The Raven King, by Maggie Stiefvater, was published in 2016 by Scholastic. It is the sequel to Blue Lily, Lily Blue.
Spoilers for the series.
For years, Gansey has been on a quest to find a lost king. One by one, he’s drawn others into this quest: Ronan, who steals from dreams; Adam, whose life is no longer his own; Noah, whose life is no longer a life; and Blue, who loves Gansey…and is certain she is destined to kill him. Now the endgame has begun. Dreams and nightmares are converging. Love and loss are inseparable. And the quest refuses to be pinned to a path.
Let me start by saying that the cover art for The Raven King is gorgeous, probably my favorite out of all the books. I’m not quite sure how it relates, since the only deer in the novel are inconsequential to the plot, but whatever. It’s pretty.
I’m giving The Raven King the same rating as I gave Blue Lily, Lily Blue because even though I liked The Raven King better than Blue Lily, there were still some things I found dissatisfying that prevent me from giving it a 4 out of 5. But I’ll start with positives first:
As I mentioned in The Dream Thieves, I do like the male friendship in this series since I never see a lot of it in the books I read. I see girl friendships and girl/boy friendships, but very little boy friendships. Maybe I’m just not reading the right books (always most likely the reason), but still, I appreciate the camaraderie we get between Ronan, Adam, and Gansey—and Henry, towards the end.

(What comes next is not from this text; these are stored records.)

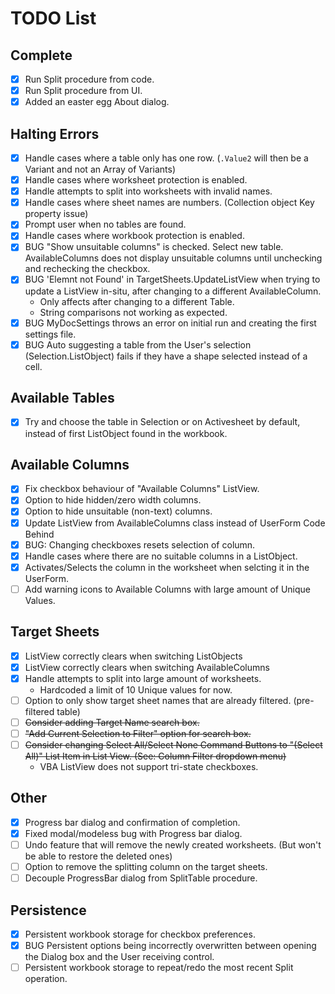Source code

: # TODO List
## Complete
- [x] Run Split procedure from code.
- [x] Run Split procedure from UI.
- [x] Added an easter egg About dialog.
## Halting Errors
- [x] Handle cases where a table only has one row. (`.Value2` will then be a Variant and not an Array of Variants)
- [x] Handle cases where worksheet protection is enabled.
- [x] Handle attempts to split into worksheets with invalid names.
- [x] Handle cases where sheet names are numbers. (Collection object Key property issue)
- [x] Prompt user when no tables are found.
- [x] Handle cases where workbook protection is enabled.
- [x] BUG "Show unsuitable columns" is checked. Select new table. AvailableColumns does not display unsuitable columns until unchecking and rechecking the checkbox.
- [x] BUG 'Elemnt not Found' in TargetSheets.UpdateListView when trying to update a ListView in-situ, after changing to a different AvailableColumn.
  - Only affects after changing to a different Table.
  - String comparisons not working as expected.
- [x] BUG MyDocSettings throws an error on initial run and creating the first settings file.
- [x] BUG Auto suggesting a table from the User's selection (Selection.ListObject) fails if they have a shape selected instead of a cell.
## Available Tables
- [x] Try and choose the table in Selection or on Activesheet by default, instead of first ListObject found in the workbook. 
## Available Columns
- [x] Fix checkbox behaviour of "Available Columns" ListView.
- [x] Option to hide hidden/zero width columns.
- [x] Option to hide unsuitable (non-text) columns.
- [x] Update ListView from AvailableColumns class instead of UserForm Code Behind
- [x] BUG: Changing checkboxes resets selection of column.
- [x] Handle cases where there are no suitable columns in a ListObject.
- [x] Activates/Selects the column in the worksheet when selcting it in the UserForm.
- [ ] Add warning icons to Available Columns with large amount of Unique Values.
## Target Sheets
- [x] ListView correctly clears when switching ListObjects
- [x] ListView correctly clears when switching AvailableColumns
- [x] Handle attempts to split into large amount of worksheets.
  - Hardcoded a limit of 10 Unique values for now.
- [ ] Option to only show target sheet names that are already filtered. (pre-filtered table)
- [ ] ~~Consider adding Target Name search box.~~
- [ ] ~~"Add Current Selection to Filter" option for search box.~~
- [ ] ~~Consider changing Select All/Select None Command Buttons to "(Select All)" List Item in List View. (See: Column Filter dropdown menu)~~
  - VBA ListView does not support tri-state checkboxes.
## Other
- [x] Progress bar dialog and confirmation of completion.
- [x] Fixed modal/modeless bug with Progress bar dialog.
- [ ] Undo feature that will remove the newly created worksheets. (But won't be able to restore the deleted ones)
- [ ] Option to remove the splitting column on the target sheets.
- [ ] Decouple ProgressBar dialog from SplitTable procedure.
## Persistence
- [x] Persistent workbook storage for checkbox preferences.
- [x] BUG Persistent options being incorrectly overwritten between opening the Dialog box and the User receiving control.
- [ ] Persistent workbook storage to repeat/redo the most recent Split operation.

I also liked the resolution of the novel, even if I also have some problems with it. I’m not usually a fan of authors pulling a “time to teach you that you don’t always get what you want” because it often feels like they just wasted your time, but Stiefvater manages to do it in an okay way. I’m still not particularly happy with some things relating to Glendower that were resolved, but it did make sense and the characters’ reactions to it all made sense.
Finally, Gansey is probably my favorite character, and even though more time was devoted to Ronan, I did like the glimpses at Gansey and Blue’s relationship.
Now, the negatives:
Once again, Stiefvater creates numerous characters that sound completely fake. One was the “villain,” though I hesitate to call Laumonier that because he was almost completely an unnecessary character. I don’t know why Stiefvater thinks creating quirky villains is a good idea, but it’s not—I can’t take a book seriously if I can’t take its characters seriously, and Laumonier was simply ridiculous. The other ridiculous character was Henry, who also said things that didn’t sound like things someone would actually say. I also didn’t understand why he was even in the book; he seemed a bit of a throw-away character and another attempt to instill odd humor into a book that really doesn’t need it. I liked him, but he didn’t make sense to me.
For the resolution of the book, I understand what Stiefvater was trying to do, but I wish it felt less like I had just wasted my time reading four books. There was more plot reliance on “oh, Ronan dreamed this” and “oh, Ronan dreamed that” until the whole thing felt like a “oh, Ronan dreamed it all” type of plot, which I know is not what Stiefvater was going for. Most of the plot reveals I thought were well-done, except for the “Ronan dreamed it!” ones, because that was used ad nauseam in the second and third books and it felt very old going into this fourth book.
Also, why is the book even called The Raven King? And why is there a stag on the cover? Curious minds want to know.
Overall, I think my main problem with The Raven King—and the Raven Cycle and Stiefvater in general—is a stylistic one. I just can’t jive with Stiefvater’s style for very long. There are parts where I’m all “yes, that’s perfect, give me more” and then there are parts where I just want it to be over and I’m rolling my eyes or I finish the chapter, squint my eyes and shake my head and wonder what in the world I just read.
Recommended Age Range: 16+
Warnings: Swearing, psychics, violence, sensual and sexual scenes.
Genre: Urban Fantasy, Paranormal, Young Adult
He was in a forest of wooden sticks, of birds. The brass instruments muttered; the flutes screamed. Wings buzzed and hummed and shivered around him. He could feel the hornets in his ears.
They aren’t there
But that big insect whirred by him again, circling.
It had been years since Malory had been forced to stop halfway through a hike to wait as Gansey fell to his knees, hands over his ears, shivering, dying.
He had worked hard to walk away from that.